202 Mass. 160

March 4, 1909 - May 21, 1909

Suffolk County

Present: Knowlton, C. J., Hammond, Loring, Sheldon, & Rugg, JJ.

Sale, Vendor's lien. Lien. Carrier, Stoppage in transitu. Replevin.

Where a vendor consigns goods shipped by freight to its own name in the city where the purchaser does business, and, upon being notified by the carrier of their arrival at their destination, expressly authorizes the carrier to deliver the goods to the purchaser, and the carrier thereupon at the request of the purchaser transports the goods to the carrier's warehouse in a neighboring city and stores them there in the name of the purchaser, the vendor cannot maintain replevin against the carrier for the goods, since, although the freight charges for the original shipment of the goods remain unpaid, he no longer has any right to the possession of the goods, both because he has lost his vendor's lien by the delivery to the purchaser's order, authorized by him, and because the goods are no longer in transit in the course of the shipment made by him, but have entered upon a new shipment and upon storage authorized by the purchaser alone.
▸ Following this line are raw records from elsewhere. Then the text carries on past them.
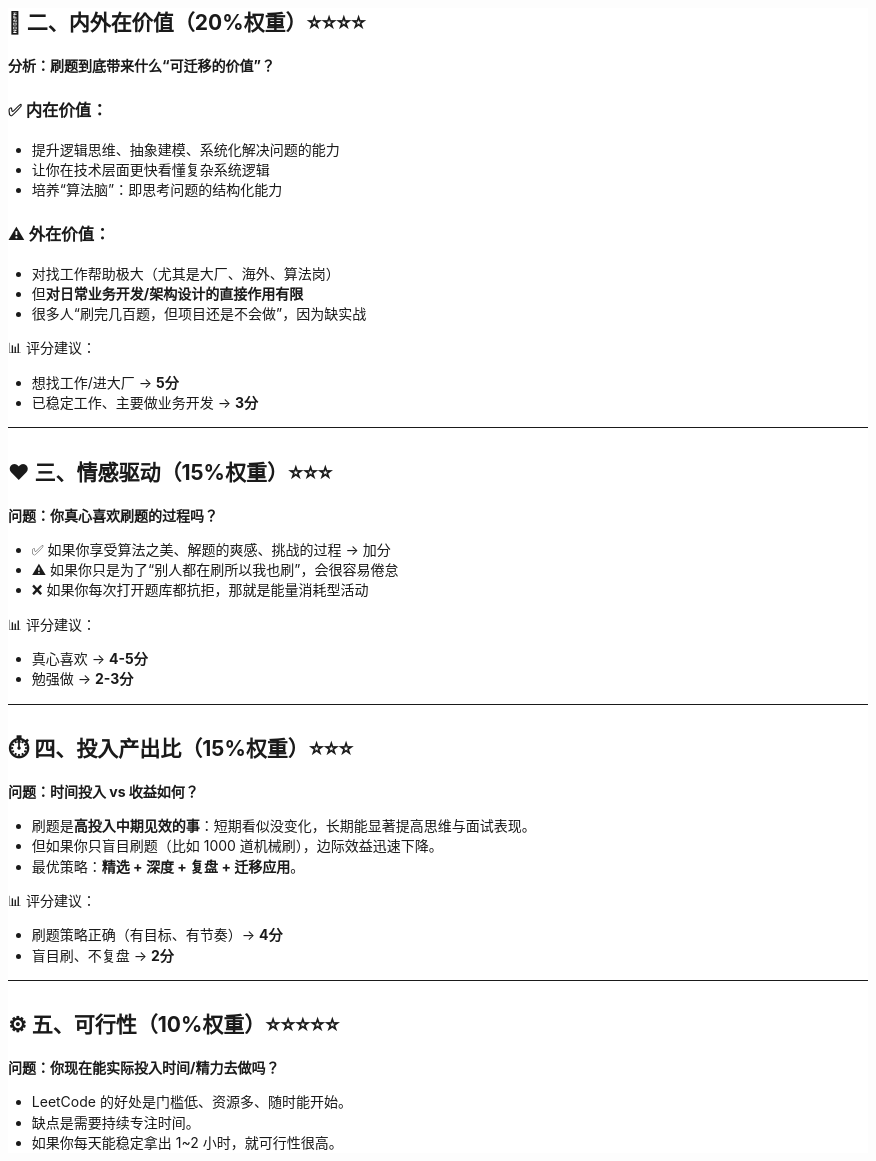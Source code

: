 
## 💎 二、内外在价值（20%权重）⭐️⭐️⭐️⭐️  
**分析：刷题到底带来什么“可迁移的价值”？**

### ✅ 内在价值：
- 提升逻辑思维、抽象建模、系统化解决问题的能力  
- 让你在技术层面更快看懂复杂系统逻辑  
- 培养“算法脑”：即思考问题的结构化能力  

### ⚠️ 外在价值：
- 对找工作帮助极大（尤其是大厂、海外、算法岗）  
- 但**对日常业务开发/架构设计的直接作用有限**  
- 很多人“刷完几百题，但项目还是不会做”，因为缺实战  

📊 评分建议：
- 想找工作/进大厂 → **5分**  
- 已稳定工作、主要做业务开发 → **3分**  

---

## ❤️ 三、情感驱动（15%权重）⭐️⭐️⭐️  
**问题：你真心喜欢刷题的过程吗？**

- ✅ 如果你享受算法之美、解题的爽感、挑战的过程 → 加分  
- ⚠️ 如果你只是为了“别人都在刷所以我也刷”，会很容易倦怠  
- ❌ 如果你每次打开题库都抗拒，那就是能量消耗型活动  

📊 评分建议：
- 真心喜欢 → **4-5分**  
- 勉强做 → **2-3分**  

---

## ⏱️ 四、投入产出比（15%权重）⭐️⭐️⭐️  
**问题：时间投入 vs 收益如何？**

- 刷题是**高投入中期见效的事**：短期看似没变化，长期能显著提高思维与面试表现。  
- 但如果你只盲目刷题（比如 1000 道机械刷），边际效益迅速下降。  
- 最优策略：**精选 + 深度 + 复盘 + 迁移应用**。  

📊 评分建议：
- 刷题策略正确（有目标、有节奏）→ **4分**  
- 盲目刷、不复盘 → **2分**  

---

## ⚙️ 五、可行性（10%权重）⭐️⭐️⭐️⭐️⭐️  
**问题：你现在能实际投入时间/精力去做吗？**

- LeetCode 的好处是门槛低、资源多、随时能开始。  
- 缺点是需要持续专注时间。  
- 如果你每天能稳定拿出 1~2 小时，就可行性很高。  

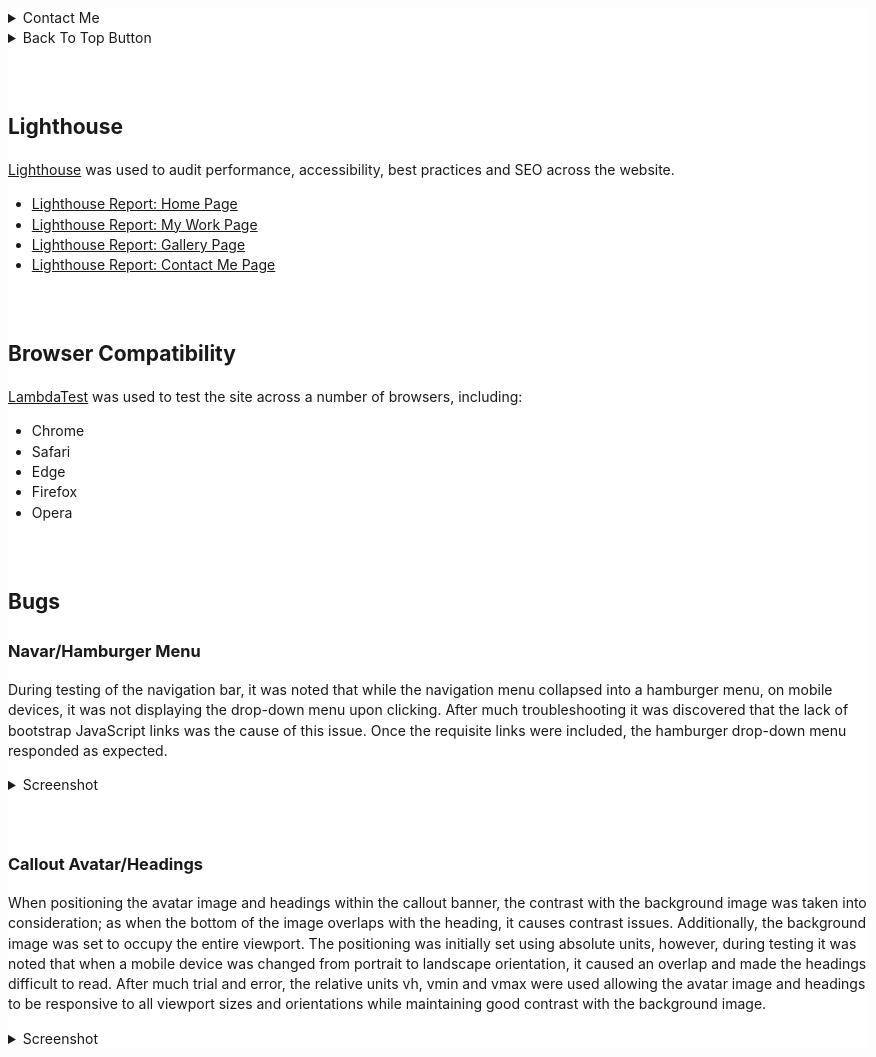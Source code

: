 <details><summary>Contact Me</summary></details>

<details><summary>Back To Top Button</summary></details>

&nbsp;

## Lighthouse
[Lighthouse](https://developer.chrome.com/docs/lighthouse/overview/) was used to audit performance, accessibility, best practices and SEO across the website.

  * [Lighthouse Report: Home Page](/readme-files/lighthouse/lighthouse-report-index.pdf)
  * [Lighthouse Report: My Work Page](/readme-files/lighthouse/lighthouse-report-my-work.pdf)
  * [Lighthouse Report: Gallery Page](/readme-files/lighthouse/lighthouse-report-gallery.pdf)
  * [Lighthouse Report: Contact Me Page](/readme-files/lighthouse/lighthouse-report-contact-me.pdf)

&nbsp;

## Browser Compatibility

[LambdaTest](https://www.lambdatest.com/) was used to test the site across a number of browsers, including:

  * Chrome
  * Safari
  * Edge
  * Firefox
  * Opera

&nbsp;

## Bugs

### Navar/Hamburger Menu
  During testing of the navigation bar, it was noted that while the navigation menu collapsed into a hamburger menu, on mobile devices, it was not displaying the drop-down menu upon clicking. After much troubleshooting it was discovered that the lack of bootstrap JavaScript links was the cause of this issue. Once the requisite links were included, the hamburger drop-down menu responded as expected.

  <details><summary>Screenshot</summary></details>

  &nbsp;

### Callout Avatar/Headings
  When positioning the avatar image and headings within the callout banner, the contrast with the background image was taken into consideration; as when the bottom of the image overlaps with the heading, it causes contrast issues. Additionally, the background image was set to occupy the entire viewport. The positioning was initially set using absolute units, however, during testing it was noted that when a mobile device was changed from portrait to landscape orientation, it caused an overlap and made the headings difficult to read. After much trial and error, the relative units vh, vmin and vmax were used allowing the avatar image and headings to be responsive to all viewport sizes and orientations while maintaining good contrast with the background image.

  <details><summary>Screenshot</summary></details>
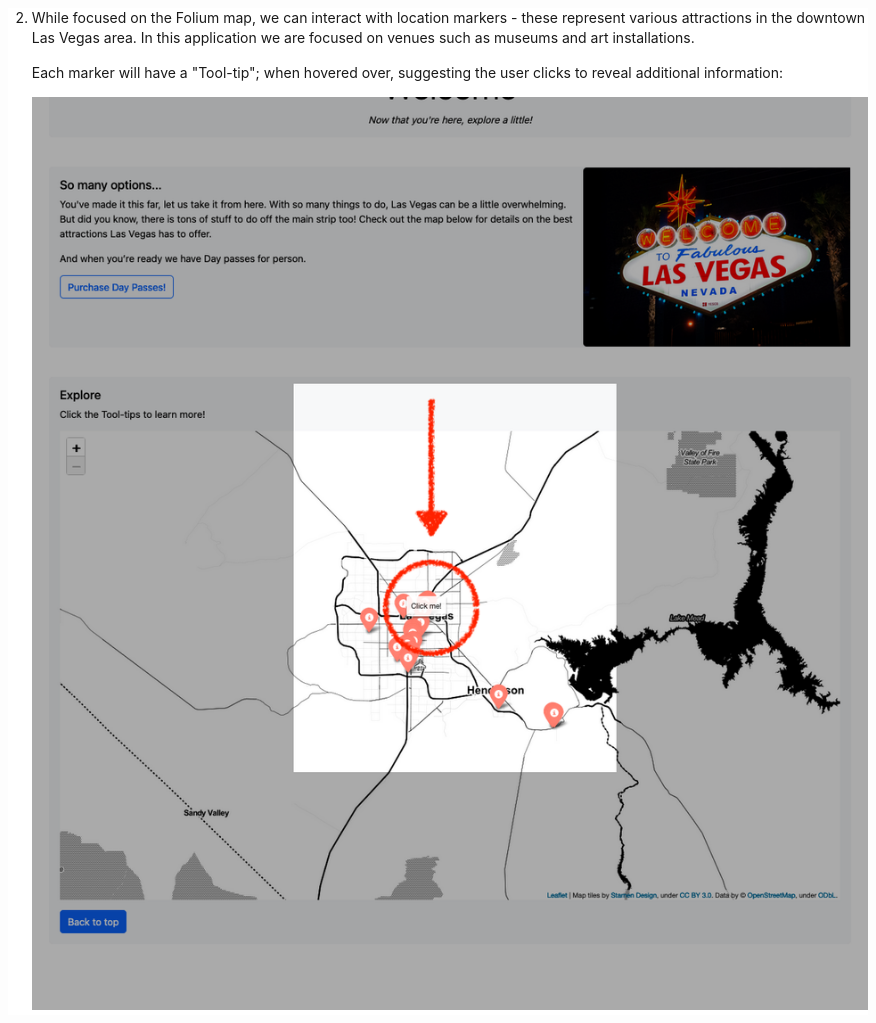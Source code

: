 2. While focused on the Folium map, we can interact with location markers - these represent various attractions in the downtown Las Vegas area. In this application we are focused on venues such as museums and art installations.  

    Each marker will have a "Tool-tip"; when hovered over, suggesting the user clicks to reveal additional information:

    ![Folium tool-tip focus](images/folium-tool-tip-focus.png)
REPLEVIN for lumber shipped by the plaintiff from Ellisville, Mississippi, to itself as consignee in East Cambridge. Writ in the Superior Court for the county of Suffolk dated October 1, 1908.

The case was heard upon agreed facts by Sanderson, J. The facts are stated in the opinion. The judge found for the defendant and assessed damages to the defendant in the amount of the value of the lumber less all charges of the defendant. The plaintiff appealed.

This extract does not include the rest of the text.